Some of that pressure may reduce as the path of the pandemic becomes clearer, if the impact of Covid isn't felt too badly in acute services, and if long Covid doesn't take too much of a chunk of health spending.

So the £3.5bn figure may turn out to be too high on Covid health costs. But on the other hand, it may under-estimate the cost of long-term demographic change in the demand for social care, allied to a promise to set up a National Care Service, with significantly better pay for care workers, both public and private.

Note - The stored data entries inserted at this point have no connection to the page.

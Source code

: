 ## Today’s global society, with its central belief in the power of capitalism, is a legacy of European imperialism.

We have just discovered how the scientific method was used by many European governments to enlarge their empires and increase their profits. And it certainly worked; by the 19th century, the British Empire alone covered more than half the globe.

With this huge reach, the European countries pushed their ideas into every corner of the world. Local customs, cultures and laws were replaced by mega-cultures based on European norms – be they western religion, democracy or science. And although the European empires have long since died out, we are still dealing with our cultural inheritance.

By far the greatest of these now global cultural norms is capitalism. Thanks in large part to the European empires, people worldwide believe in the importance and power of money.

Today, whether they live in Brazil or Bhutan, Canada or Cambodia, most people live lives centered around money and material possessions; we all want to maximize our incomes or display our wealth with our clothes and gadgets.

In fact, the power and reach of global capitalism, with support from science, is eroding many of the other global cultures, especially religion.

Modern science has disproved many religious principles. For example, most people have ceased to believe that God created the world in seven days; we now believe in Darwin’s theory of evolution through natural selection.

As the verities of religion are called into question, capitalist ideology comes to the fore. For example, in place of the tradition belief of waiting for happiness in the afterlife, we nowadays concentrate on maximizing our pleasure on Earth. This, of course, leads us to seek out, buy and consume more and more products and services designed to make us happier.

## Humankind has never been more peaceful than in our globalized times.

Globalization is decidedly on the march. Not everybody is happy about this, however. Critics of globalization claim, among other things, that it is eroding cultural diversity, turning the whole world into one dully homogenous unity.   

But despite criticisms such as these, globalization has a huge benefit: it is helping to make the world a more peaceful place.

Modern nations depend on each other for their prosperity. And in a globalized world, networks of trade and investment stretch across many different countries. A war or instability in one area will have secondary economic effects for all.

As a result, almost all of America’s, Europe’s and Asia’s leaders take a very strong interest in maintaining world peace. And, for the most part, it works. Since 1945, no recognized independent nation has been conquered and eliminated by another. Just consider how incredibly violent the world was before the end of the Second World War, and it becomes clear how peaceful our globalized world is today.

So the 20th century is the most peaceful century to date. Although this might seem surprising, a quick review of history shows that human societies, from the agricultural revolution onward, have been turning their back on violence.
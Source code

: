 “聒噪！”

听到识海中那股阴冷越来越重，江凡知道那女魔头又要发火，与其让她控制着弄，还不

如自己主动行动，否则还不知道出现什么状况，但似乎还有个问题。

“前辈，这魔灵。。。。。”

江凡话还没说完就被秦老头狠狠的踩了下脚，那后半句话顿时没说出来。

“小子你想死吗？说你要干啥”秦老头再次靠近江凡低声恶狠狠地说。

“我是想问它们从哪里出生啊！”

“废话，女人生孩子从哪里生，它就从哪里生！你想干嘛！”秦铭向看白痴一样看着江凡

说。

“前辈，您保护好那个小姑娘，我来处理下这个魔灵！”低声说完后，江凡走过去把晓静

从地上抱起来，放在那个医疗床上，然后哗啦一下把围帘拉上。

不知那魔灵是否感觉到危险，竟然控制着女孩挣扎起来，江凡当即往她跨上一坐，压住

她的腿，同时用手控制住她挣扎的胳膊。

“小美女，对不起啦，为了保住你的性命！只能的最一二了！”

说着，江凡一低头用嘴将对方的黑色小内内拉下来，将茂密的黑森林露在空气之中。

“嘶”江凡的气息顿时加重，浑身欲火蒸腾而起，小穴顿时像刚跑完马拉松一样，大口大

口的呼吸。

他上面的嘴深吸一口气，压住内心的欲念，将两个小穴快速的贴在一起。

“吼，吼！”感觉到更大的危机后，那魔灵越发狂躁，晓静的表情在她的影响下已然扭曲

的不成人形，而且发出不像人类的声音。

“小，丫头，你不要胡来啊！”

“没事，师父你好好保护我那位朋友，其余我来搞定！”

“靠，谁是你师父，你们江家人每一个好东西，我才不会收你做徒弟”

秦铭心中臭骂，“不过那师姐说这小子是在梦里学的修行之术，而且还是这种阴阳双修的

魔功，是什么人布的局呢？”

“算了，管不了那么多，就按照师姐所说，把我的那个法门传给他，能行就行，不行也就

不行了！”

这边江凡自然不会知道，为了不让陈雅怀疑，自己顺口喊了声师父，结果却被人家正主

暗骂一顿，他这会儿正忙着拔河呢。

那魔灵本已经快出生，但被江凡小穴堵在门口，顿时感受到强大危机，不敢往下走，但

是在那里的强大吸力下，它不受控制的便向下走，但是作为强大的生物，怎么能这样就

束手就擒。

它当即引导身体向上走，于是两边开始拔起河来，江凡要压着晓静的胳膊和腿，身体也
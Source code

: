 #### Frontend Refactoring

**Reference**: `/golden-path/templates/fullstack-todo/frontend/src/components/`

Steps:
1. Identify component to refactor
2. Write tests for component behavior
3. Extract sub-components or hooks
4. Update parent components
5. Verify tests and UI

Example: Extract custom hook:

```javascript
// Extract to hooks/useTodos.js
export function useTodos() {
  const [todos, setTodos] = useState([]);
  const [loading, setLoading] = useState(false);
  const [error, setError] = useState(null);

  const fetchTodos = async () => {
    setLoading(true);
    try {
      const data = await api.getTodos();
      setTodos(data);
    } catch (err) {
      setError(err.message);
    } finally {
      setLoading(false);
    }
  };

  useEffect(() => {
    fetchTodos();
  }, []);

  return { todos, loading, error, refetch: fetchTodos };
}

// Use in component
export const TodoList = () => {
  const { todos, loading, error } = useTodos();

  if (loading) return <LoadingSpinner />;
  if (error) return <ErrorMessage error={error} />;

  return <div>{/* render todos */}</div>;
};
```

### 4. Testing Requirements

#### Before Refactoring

And inflation puts up the price of public services. To illustrate the problem it presents, the IFS has taken the growth rate in the 1.4% day-to-day or resource budget, and points out that to maintain it in the face of inflation during the current financial year, 2022-23, would require a further £550m.

'Inflationary pressures'

That would help narrow the gulf between this year's public sector pay plans and price inflation.

The Treasury in London may yet find more funds to help Whitehall departments and devolved administrations deal with that extra pressure.

And that is one of the options the IFS thinks may be deployed by Kate Forbes - hoping that Rishi Sunak comes up with something.

This week's event is not a budget, so it doesn't have to be balanced. Nor did Mr Sunak's £15bn giveaway last week, because he is allowed to borrow most of that.

However, if the chancellor decides to squeeze departmental spending without matching inflationary pressures, those "difficult decisions" will mean a choice at Holyrood between a) higher taxes or b) public spending cuts or c) a bit of both.